Stored items
[Start of Attachment]

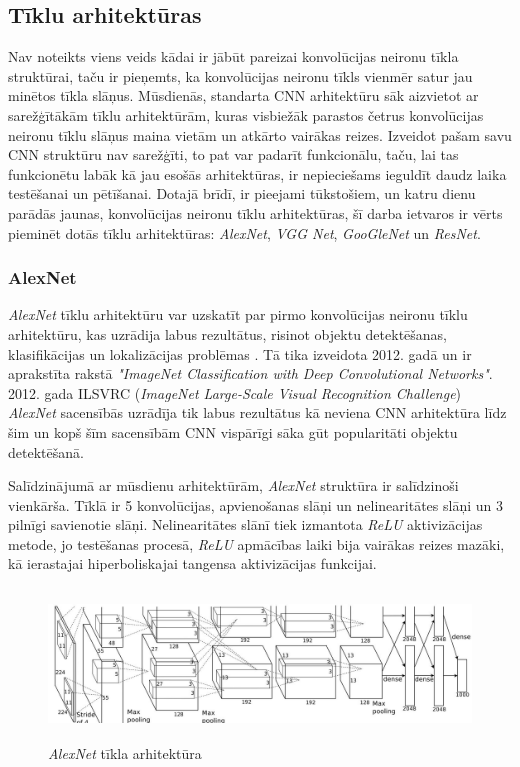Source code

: \subsection{Tīklu arhitektūras}
Nav noteikts viens veids kādai ir jābūt pareizai konvolūcijas neironu tīkla struktūrai, taču ir pieņemts, ka konvolūcijas neironu tīkls vienmēr satur jau minētos tīkla slāņus. Mūsdienās, standarta CNN arhitektūru sāk aizvietot ar sarežģītākām tīklu arhitektūrām, kuras visbiežāk parastos četrus konvolūcijas neironu tīklu slāņus maina vietām un atkārto vairākas reizes. Izveidot pašam savu CNN struktūru nav sarežģīti, to pat var padarīt funkcionālu, taču, lai tas funkcionētu labāk kā jau esošās arhitektūras, ir nepieciešams ieguldīt daudz laika testēšanai un pētīšanai. Dotajā brīdī, ir pieejami tūkstošiem, un katru dienu parādās jaunas, konvolūcijas neironu tīklu arhitektūras, šī darba ietvaros ir vērts pieminēt dotās tīklu arhitektūras: \textit{AlexNet}, \textit{VGG Net}, \textit{GooGleNet} un \textit{ResNet}.

\subsubsection{AlexNet}

\textit{AlexNet} tīklu arhitektūru var uzskatīt par pirmo konvolūcijas neironu tīklu arhitektūru, kas uzrādija labus rezultātus, risinot objektu detektēšanas, klasifikācijas un lokalizācijas problēmas \cite{ILSVRC15}. Tā tika izveidota 2012. gadā un ir aprakstīta rakstā \textit{"ImageNet Classification with Deep Convolutional Networks"}\cite{krizhevsky2012imagenet}. 2012. gada ILSVRC (\textit{ImageNet Large-Scale Visual Recognition Challenge}) \textit{AlexNet} sacensībās uzrādīja tik labus rezultātus kā neviena CNN arhitektūra līdz šim \cite{ILSVRC15} un kopš šīm sacensībām CNN vispārīgi sāka gūt popularitāti objektu detektēšanā. 

Salīdzinājumā ar mūsdienu arhitektūrām, \textit{AlexNet} struktūra ir salīdzinoši vienkārša. Tīklā ir 5 konvolūcijas, apvienošanas slāņi un nelinearitātes slāņi un 3 pilnīgi savienotie slāņi. Nelinearitātes slānī tiek izmantota \textit{ReLU} aktivizācijas metode, jo testēšanas procesā, \textit{ReLU} apmācības laiki bija vairākas reizes mazāki, kā ierastajai hiperboliskajai tangensa aktivizācijas funkcijai. 
\begin{figure}[h]%
	\centering
	\includegraphics[height=4cm]{images/alexnet.jpg} %
	\caption{\textit{AlexNet} tīkla arhitektūra \cite{alexnetimage}}%
	\label{fig:example}%
\end{figure}
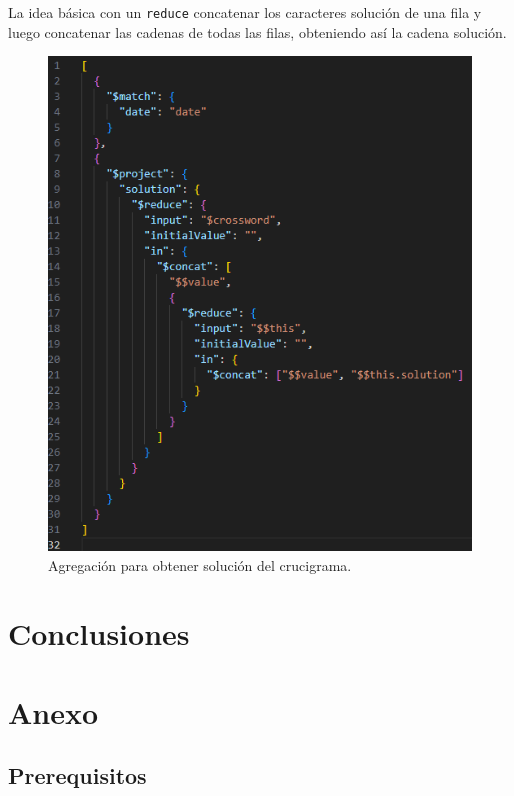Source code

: \documentclass[12pt, a4paper]{article}
\begin{document}
La idea básica con un \verb*|reduce| concatenar los caracteres solución de una fila
y luego concatenar las cadenas de todas las filas, obteniendo así la cadena solución.

\begin{figure}[h!]
	\centering
	\includegraphics[width=\linewidth]{img/reduceQuery}
	\caption{Agregación para obtener solución del crucigrama.}
	\label{fig:reducequery}
\end{figure}

\section{Conclusiones}

\section{Anexo} \label{sec:Anexo}

\subsection{Prerequisitos}
\end{document}

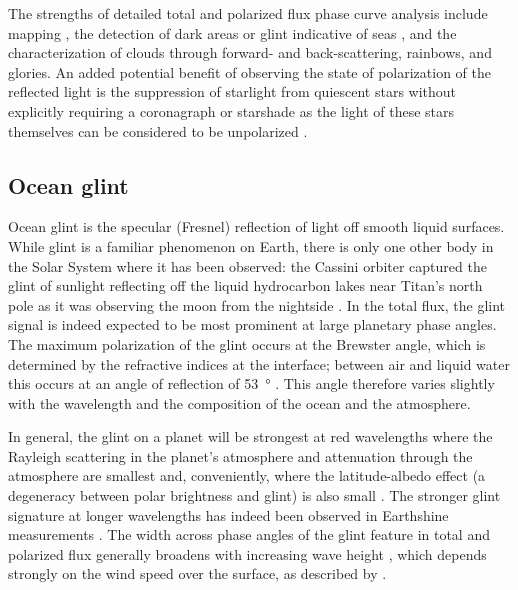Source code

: \documentclass[
    usenatbib,
]{mnras}
\begin{document}
The strengths of detailed total and polarized flux phase curve analysis include mapping \citep{2001Natur.412..885F, berdyugina2019surface, 2022A&A...664A..59M}, the detection of dark areas or glint indicative of seas \citep{groot2020, cowan2008inverting, lustig2019}, and the characterization of clouds through forward- and back-scattering, rainbows, and glories.
%
An added potential benefit of observing the state of polarization of the reflected light is the suppression of starlight from quiescent stars without explicitly requiring a coronagraph or starshade as the light of these stars themselves can be considered to be unpolarized \citep{kemp1987}.


\subsection{Ocean glint}

Ocean glint is the specular (Fresnel) reflection of light off smooth liquid surfaces. While glint is a familiar phenomenon on Earth, there is only
one other body in the Solar System where it has been observed: 
the Cassini orbiter captured the glint of sunlight reflecting off the
liquid hydrocarbon lakes near Titan's north pole as it was observing
the moon from the nightside \citep{2010GeoRL..37.7104S}.
%
In the total flux, the glint signal is indeed expected to be most prominent at large planetary phase angles.
%
The maximum polarization of the glint occurs at the Brewster angle, which is determined by the refractive indices at the interface; between air and liquid water this occurs at an angle of reflection of \qty{53}{\degree} \citep[i.e., at a planetary phase angle of \qty{127}{\degree}; see, e.g.,][]{2008Icar..195..927W}.
%
This angle therefore varies slightly with the wavelength and the composition of the ocean and the atmosphere.
%

In general, the glint on a planet will be strongest at red wavelengths where the Rayleigh scattering in the planet's atmosphere and attenuation through the atmosphere are smallest \citep{Zugger_2011} and, conveniently, where the latitude-albedo effect (a degeneracy between polar brightness and glint) is also small \citep{2012ApJ...752L...3C}.
%
The stronger glint signature at longer wavelengths has indeed been observed in Earthshine measurements \citep{Emde2017,sterzik2019, takahashi2021}.
%
The width across phase angles of the glint feature in total and polarized flux generally
broadens with increasing wave height \citep{kopparla2018, Zugger_2010, treesandstam2019, trees2022}, which depends strongly on the wind speed over the surface, as described by \citep{CoxMunk1954}.
%
\end{document}
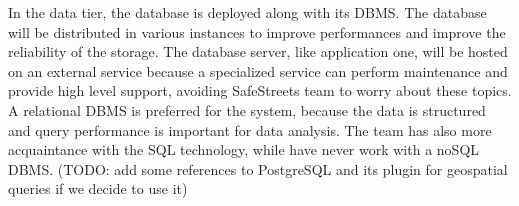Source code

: In the data tier, the database is deployed along with its DBMS. The database will be distributed in various instances to improve performances and improve the reliability of the storage. The database server, like application one, will be hosted on an external service because a specialized service can perform maintenance and provide high level support, avoiding SafeStreets team to worry about these topics. A relational DBMS is preferred for the system, because the data is structured and query performance is important for data analysis. The team has also more acquaintance with the SQL technology, while have never work with a noSQL DBMS. (TODO: add some references to PostgreSQL and its plugin for geospatial queries if we decide to use it)
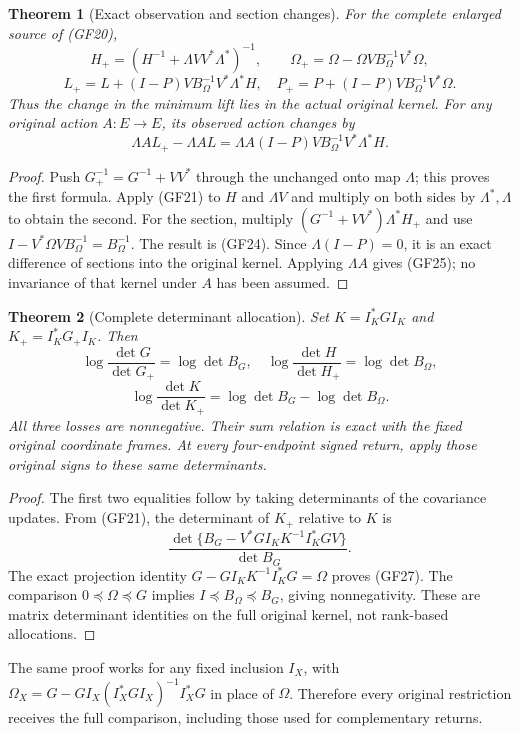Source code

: \documentclass[11pt]{article}
\newtheorem{theorem}{Theorem}
\begin{document}
\begin{theorem}[Exact observation and section changes]
For the complete enlarged source of (GF20),
\[
H_+=(H^{-1}+\Lambda VV^*\Lambda^*)^{-1},\qquad
\Omega_+=\Omega-\Omega V B_\Omega^{-1}V^*\Omega,
\tag{GF23}
\]
\[
L_+=L+(I-P)V B_\Omega^{-1}V^*\Lambda^*H,
\quad
P_+=P+(I-P)V B_\Omega^{-1}V^*\Omega.
\tag{GF24}
\]
Thus the change in the minimum lift lies in the actual original kernel.
For any original action $A:E\to E$, its observed action changes by
\[
\Lambda A L_+-\Lambda A L
=\Lambda A(I-P)V B_\Omega^{-1}V^*\Lambda^*H.
\tag{GF25}
\]
\end{theorem}
\begin{proof}
Push $G_+^{-1}=G^{-1}+VV^*$ through the unchanged onto map $\Lambda$;
this proves the first formula. Apply (GF21) to $H$ and $\Lambda V$
and multiply on both sides by $\Lambda^*,\Lambda$ to obtain the
second. For the section, multiply
$(G^{-1}+VV^*)\Lambda^*H_+$ and use
$I-V^*\Omega V B_\Omega^{-1}=B_\Omega^{-1}$.
The result is (GF24). Since $\Lambda(I-P)=0$, it is an exact difference
of sections into the original kernel. Applying $\Lambda A$ gives
(GF25); no invariance of that kernel under $A$ has been assumed.
\end{proof}

\begin{theorem}[Complete determinant allocation]
Set $K=I_K^*GI_K$ and $K_+=I_K^*G_+I_K$. Then
\[
\log\frac{\det G}{\det G_+}=\log\det B_G,
\quad
\log\frac{\det H}{\det H_+}=\log\det B_\Omega,
\tag{GF26}
\]
\[
\boxed{\log\frac{\det K}{\det K_+}
=\log\det B_G-\log\det B_\Omega.}
\tag{GF27}
\]
All three losses are nonnegative. Their sum relation is exact with
the fixed original coordinate frames. At every four-endpoint signed
return, apply those original signs to these same determinants.
\end{theorem}
\begin{proof}
The first two equalities follow by taking determinants of the covariance
updates. From (GF21), the determinant of $K_+$ relative to $K$ is
\[
\frac{\det\{B_G-V^*GI_KK^{-1}I_K^*GV\}}{\det B_G}.
\]
The exact projection identity
$G-GI_KK^{-1}I_K^*G=\Omega$ proves (GF27).
The comparison $0\preceq\Omega\preceq G$ implies
$I\preceq B_\Omega\preceq B_G$, giving nonnegativity.
These are matrix determinant identities on the full original kernel,
not rank-based allocations.
\end{proof}

The same proof works for any fixed inclusion $I_X$, with
$\Omega_X=G-GI_X(I_X^*GI_X)^{-1}I_X^*G$ in place of $\Omega$.
Therefore every original restriction receives the full comparison,
including those used for complementary returns.
\end{document}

[End of Attachment]

● Work to be completed: Answer with a single number: how many lines above hold the word "changes"?

● Written reply: 2